Lab 7 Lasers Ft16
Lab 7 Lasers Ft16
Lab 7 Lasers Ft16
PRE-LAB EXERCISES
Read the entire laboratory handout, and be prepared to answer questions before, during and
after the lab session. Determine all the equations and constants that may be needed in order to
perform all the laboratory exercises. Write them all down in your laboratory notebook before
entering the Lab. This will ensure that you take all necessary data while in the Lab in order to
complete the lab write-up. This preparatory work will also count toward your Lab Exercise
grade.
PL7.2
Design a lens system that would convert the beam from a typical diode laser to a circular shape
as is done in laser pointers. Remember that diode lasers typically have an emission area with a
rectangular cross section. The beam exiting a laser diode can be described by two spatially
independent Gaussians (in x and y). The total beam is the result of the multiplication of these
two Gaussians. One Gaussian will have much greater divergence than the other (so the intensity
pattern will look like an oval, instead of a circle).
Laser diode
emission pattern
Laser diode
emission area
IN-LAB EXERCISES
(a) In this exercise, we want you to examine and identify the key components within a variety of
commercial and homemade laser systems. These include:
1. He-Ne laser
2. Argon-ion laser
3. Homemade CO2 laser
4. Nd:YAG laser
5. Visible semiconductor diode laser
6. Infrared semiconductor diode laser (from Newport fiber-optics kit)
Specifically, you should look for things such as, output wavelength, gain medium material,
length of the cavity, type of mirrors used, Brewster windows, pumping mechanism, typical out
power, typical input electrical power, wall-to-light efficiency, mode locking or Q-switching
mechanisms (describe their operating principles), expected coherence length, and cost.

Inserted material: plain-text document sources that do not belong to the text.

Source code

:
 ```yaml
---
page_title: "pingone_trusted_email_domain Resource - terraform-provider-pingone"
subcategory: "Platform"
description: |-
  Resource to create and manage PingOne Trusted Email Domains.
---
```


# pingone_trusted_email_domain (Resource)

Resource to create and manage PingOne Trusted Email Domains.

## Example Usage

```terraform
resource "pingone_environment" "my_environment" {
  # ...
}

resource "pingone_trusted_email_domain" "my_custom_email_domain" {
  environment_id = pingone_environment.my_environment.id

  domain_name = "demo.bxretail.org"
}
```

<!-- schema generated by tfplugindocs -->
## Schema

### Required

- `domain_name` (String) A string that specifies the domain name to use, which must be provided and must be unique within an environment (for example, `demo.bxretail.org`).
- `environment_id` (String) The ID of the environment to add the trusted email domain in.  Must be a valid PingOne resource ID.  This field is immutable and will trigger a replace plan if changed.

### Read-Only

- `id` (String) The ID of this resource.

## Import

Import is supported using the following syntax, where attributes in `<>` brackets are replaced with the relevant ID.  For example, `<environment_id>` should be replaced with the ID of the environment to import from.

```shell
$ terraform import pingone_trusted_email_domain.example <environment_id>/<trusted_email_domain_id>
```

For each of the six lasers, write brief comments on each of the characteristics listed in the above
paragraph. As an example, you would fill in the missing information in the table below with text
or numbers as appropriate for the chemical laser. Hint: go to the manufacturer’s website,
Photonics Buyer’s Guide, or Laser Focus Buyers Guide.
Chemical Laser
Operating wavelength:
Approximate Cavity length
Approximate length of gain medium:
Type of mirrors used:
Type/configuration of Brewster windows:
Pumping mechanism:
Typical optical output power:
Electrical power requirements:
Wall to light efficiency:
Mode-locking mechanism:
Q-switching mechanism:
Expected coherence length:
Approximate cost:
Manufacturer:
(b) For the open-cavity He-Ne laser, observe the light emitted from the side of the laser tube
with the spectroscope. Describe your observations and their implications in terms of what you
know about lasers and about the He-Ne laser system in particular. Add your description and
analysis to your table in (a) for the He-Ne laser.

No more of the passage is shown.